EXERCISE OBJECTIVE: Leave no picture in, and give every entry again exactly.

INFORMATION SUPPLIED:
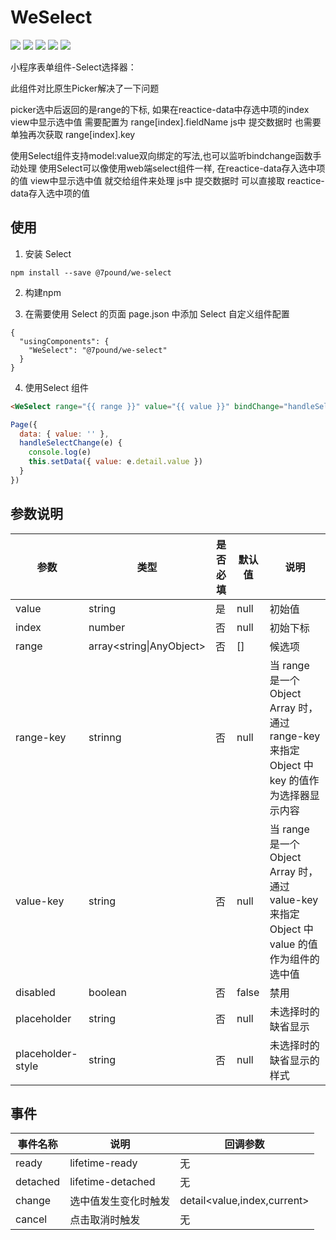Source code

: 
# WeSelect

[![](https://img.shields.io/npm/v/@7pound/we-select.svg?style=flat-square)](https://www.npmjs.com/package/@7pound/we-select)
[![](https://img.shields.io/npm/dw/@7pound/we-select?style=flat-square)](https://www.npmjs.com/package/@7pound/we-select)
[![](https://img.shields.io/travis/7pou/@7pound/we-select.svg?style=flat-square)](https://github.com/7pou/@7pound/we-select)
[![](https://img.shields.io/github/license/7pou/@7pound/we-select.svg?style=flat-square)](https://github.com/7pou/@7pound/we-select)
[![](https://img.shields.io/codecov/c/github/7pou/@7pound/we-select.svg?style=flat-square)](https://github.com/7pou/@7pound/we-select)

小程序表单组件-Select选择器：

此组件对比原生Picker解决了一下问题

picker选中后返回的是range的下标, 如果在reactice-data中存选中项的index
view中显示选中值 需要配置为 range[index].fieldName
js中 提交数据时 也需要单独再次获取 range[index].key

使用Select组件支持model:value双向绑定的写法,也可以监听bindchange函数手动处理
使用Select可以像使用web端select组件一样,  在reactice-data存入选中项的值
view中显示选中值 就交给组件来处理
js中 提交数据时 可以直接取 reactice-data存入选中项的值

## 使用

1. 安装 Select

```
npm install --save @7pound/we-select
```

2. 构建npm

3. 在需要使用 Select 的页面 page.json 中添加 Select 自定义组件配置

```
{
  "usingComponents": {
    "WeSelect": "@7pound/we-select"
  }
}
```

4. 使用Select 组件

```html
<WeSelect range="{{ range }}" value="{{ value }}" bindChange="handleSelectChange" />
```


```js
Page({
  data: { value: '' },
  handleSelectChange(e) {
    console.log(e)
    this.setData({ value: e.detail.value })
  }
})
```



## 参数说明

| 参数          | 类型      | 是否必填 | 默认值    | 说明  |
| ------------ | --------------------- | ------ | -------- | ---------------------------- |
| value        | string  | 是     | null       | 初始值                        |
| index        | number    | 否     | null   | 初始下标                    |
| range | array<string\|AnyObject>| 否     | []  |    候选项                |
| range-key        | strinng | 否     | null     | 当 range 是一个 Object Array 时，通过 range-key 来指定 Object 中 key 的值作为选择器显示内容 |
| value-key     | string               | 否     | null     |   当 range 是一个 Object Array 时，通过 value-key 来指定 Object 中 value 的值作为组件的选中值 |
| disabled     | boolean              | 否     | false     | 禁用              |
| placeholder | string | 否     | null        | 未选择时的缺省显示                      |
| placeholder-style   | string | 否     | null | 未选择时的缺省显示的样式 |

## 事件

| 事件名称 | 说明  | 回调参数 |
| ------- | ------- | ------- |
| ready   | lifetime-ready  | 无 |
| detached| lifetime-detached  | 无 |
| change  | 选中值发生变化时触发  | detail\<value,index,current> |
| cancel  | 点击取消时触发 | 无 |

WORKED SOLUTION:
Source code

: 
# WeSelect

[![](https://img.shields.io/npm/v/@7pound/we-select.svg?style=flat-square)](https://www.npmjs.com/package/@7pound/we-select)
[![](https://img.shields.io/npm/dw/@7pound/we-select?style=flat-square)](https://www.npmjs.com/package/@7pound/we-select)
[![](https://img.shields.io/travis/7pou/@7pound/we-select.svg?style=flat-square)](https://github.com/7pou/@7pound/we-select)
[![](https://img.shields.io/github/license/7pou/@7pound/we-select.svg?style=flat-square)](https://github.com/7pou/@7pound/we-select)
[![](https://img.shields.io/codecov/c/github/7pou/@7pound/we-select.svg?style=flat-square)](https://github.com/7pou/@7pound/we-select)

小程序表单组件-Select选择器：

此组件对比原生Picker解决了一下问题

picker选中后返回的是range的下标, 如果在reactice-data中存选中项的index
view中显示选中值 需要配置为 range[index].fieldName
js中 提交数据时 也需要单独再次获取 range[index].key

使用Select组件支持model:value双向绑定的写法,也可以监听bindchange函数手动处理
使用Select可以像使用web端select组件一样,  在reactice-data存入选中项的值
view中显示选中值 就交给组件来处理
js中 提交数据时 可以直接取 reactice-data存入选中项的值

## 使用

1. 安装 Select

```
npm install --save @7pound/we-select
```

2. 构建npm

3. 在需要使用 Select 的页面 page.json 中添加 Select 自定义组件配置

```
{
  "usingComponents": {
    "WeSelect": "@7pound/we-select"
  }
}
```

4. 使用Select 组件

```html
<WeSelect range="{{ range }}" value="{{ value }}" bindChange="handleSelectChange" />
```


```js
Page({
  data: { value: '' },
  handleSelectChange(e) {
    console.log(e)
    this.setData({ value: e.detail.value })
  }
})
```



## 参数说明

| 参数          | 类型      | 是否必填 | 默认值    | 说明  |
| ------------ | --------------------- | ------ | -------- | ---------------------------- |
| value        | string  | 是     | null       | 初始值                        |
| index        | number    | 否     | null   | 初始下标                    |
| range | array<string\|AnyObject>| 否     | []  |    候选项                |
| range-key        | strinng | 否     | null     | 当 range 是一个 Object Array 时，通过 range-key 来指定 Object 中 key 的值作为选择器显示内容 |
| value-key     | string               | 否     | null     |   当 range 是一个 Object Array 时，通过 value-key 来指定 Object 中 value 的值作为组件的选中值 |
| disabled     | boolean              | 否     | false     | 禁用              |
| placeholder | string | 否     | null        | 未选择时的缺省显示                      |
| placeholder-style   | string | 否     | null | 未选择时的缺省显示的样式 |

## 事件

| 事件名称 | 说明  | 回调参数 |
| ------- | ------- | ------- |
| ready   | lifetime-ready  | 无 |
| detached| lifetime-detached  | 无 |
| change  | 选中值发生变化时触发  | detail\<value,index,current> |
| cancel  | 点击取消时触发 | 无 |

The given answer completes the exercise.